KETO Loco Moco Recipe (Whole30, Paleo)| Thrive Market

Loco Moco, often part of a plate lunch, is a Hawaiian food staple, and it’s keto and Whole30-friendly with some creative swaps like cauliflower rice and a bone-broth based gravy. Why not try a batch for your keto or Whole30 lunch- it’s easy to make ahead as part of your meal prep for Whole30 compliant meals all week long!

Yield: 4 servings
Active time: 30 minutes
Total time: 50 minutes

For the hamburger patty:
2 tablespoons Thrive Market Organic Virgin Coconut Oil, divided
1 medium shallot, minced
1 pound Thrive Market 100% Grass-Fed Ground Beef
1 teaspoon Thrive Market Organic Paprika
1 teaspoon Thrive Market Organic Ground Cumin
1 teaspoon Thrive Market Organic Garlic Powder
1 teaspoon salt
1 teaspoon Thrive Market Organic Ground Pepper

For the gravy:
1 tablespoon Thrive Market Organic Virgin Coconut Oil
1 small shallot, minced
1 pound assorted mushrooms, chopped
1 tablespoon thyme leaves, chopped
3 cups Thrive Market Grass-Fed Beef Bone Broth
1 teaspoon salt
¼ cup water
2 tablespoons Thrive Market Organic Tapioca Flour
½ cup Thrive Market Organic Coconut Milk

For the rice:
2 cups cauliflower rice
1 tablespoon salt
½ cup water

For the toppings:
4 eggs, fried
4 scallions, thinly sliced
Thrive Market Organic Crushed Red Pepper, to taste
Hot sauce

Make the hamburger patty:
Add coconut oil and shallot to a large cast iron skillet set over medium heat.

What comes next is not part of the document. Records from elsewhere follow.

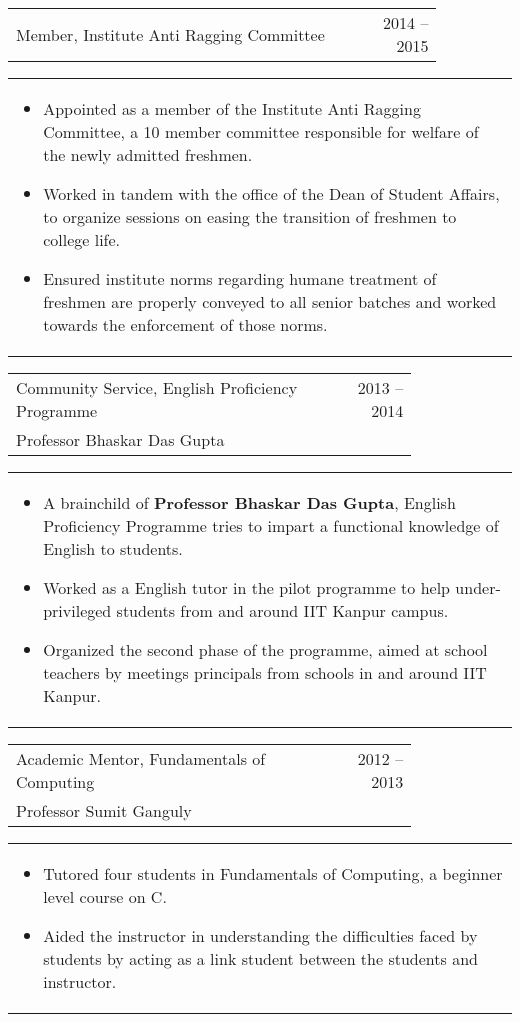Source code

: \documentclass[a4paper,10pt]{article} %
\newcommand{\lproject}[4]{
    \begin{tabular}{p{0.80\linewidth}r}
        \textcolor{NavyBlue}{#2} & \multicolumn{1}{m{4cm}}{\raggedleft \textsc{#1}}\\
        #3
    \end{tabular}
    \begin{tabular}{p{\linewidth}}
    \vspace{-0.3cm}
        \footnotesize{#4}
    \end{tabular}
    \vspace{-0.5cm}
}
\newcommand{\iproject}[3]{
    \begin{tabular}{p{0.85\linewidth}r}
        \textcolor{NavyBlue}{#2} & \multicolumn{1}{m{3cm}}{\raggedleft \textsc{#1}}\\
    \end{tabular}
    \begin{tabular}{p{\linewidth}}
    \vspace{-0.3cm}
        \footnotesize{#3}
    \end{tabular}
    \vspace{-0.5cm}
}
\begin{document}
\iproject {2014 -- 2015}
          {Member, Institute Anti Ragging Committee}
          {
               \begin{itemize}[leftmargin=0.5cm]
                   \item Appointed as a member of the Institute Anti Ragging Committee, a 10 member committee responsible
                       for welfare of the newly admitted freshmen.
                   \item Worked in tandem with the office of the Dean of Student Affairs, to organize sessions
                       on easing the transition of freshmen to college life.
                   \item Ensured institute norms regarding humane treatment of freshmen are properly conveyed to all senior batches
                       and worked towards the enforcement of those norms.
               \end{itemize}
          }

\lproject {2013 -- 2014}
          {Community Service, English Proficiency Programme}
          {Professor Bhaskar Das Gupta}
          {
               \begin{itemize}[leftmargin=0.5cm]
                   \item A brainchild of \textbf{Professor Bhaskar Das Gupta}, English Proficiency Programme tries to impart a functional
                       knowledge of English to students.
                   \item Worked as a English tutor in the pilot programme to help under-privileged students from and around IIT Kanpur campus.
                   \item Organized the second phase of the programme, aimed at school teachers by meetings principals from schools in and
                       around IIT Kanpur.
               \end{itemize}
          }

\lproject {2012 -- 2013}
          {Academic Mentor, Fundamentals of Computing}
          {Professor Sumit Ganguly}
          {
               \begin{itemize}[leftmargin=0.5cm]
                   \item Tutored four students in Fundamentals of Computing, a beginner level course on C.
                   \item Aided the instructor in understanding the difficulties faced by students by acting as a link
                       student between the students and instructor.
               \end{itemize}
          }
\end{document}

Sauté for 3 minutes, then add ground beef, breaking up the meat with a wooden spoon. Add paprika, cumin, garlic powder, salt, and pepper. Continue cooking until beef is no longer pink, about 5 minutes. Transfer meat to a plate using a slotted spoon.

Make the gravy:
Add coconut oil to the same skillet along with shallots, mushrooms, and thyme. Sauté for 4 to 6 minutes, or until mushrooms have browned and liquid has evaporated. Add bone broth and salt; bring to a simmer. Whisk tapioca flour and water in a small bowl until smooth; add to the gravy and stir until thickened, about 2 minutes. Stir in coconut milk and simmer for minutes more, then reduce heat to keep the gravy warm.

Make the rice:
Bring water to a boil in a small skillet, then add cauliflower rice and salt; stir until warmed through. Cover and cook until all the water has evaporated.

Assemble the dish:
Add a spoonful of cauliflower rice to a plate. Top with ground beef, a ladle of gravy, and 1 egg. Scatter scallions over the top and crushed red pepper, if desired. Finish with hot sauce for an extra kick.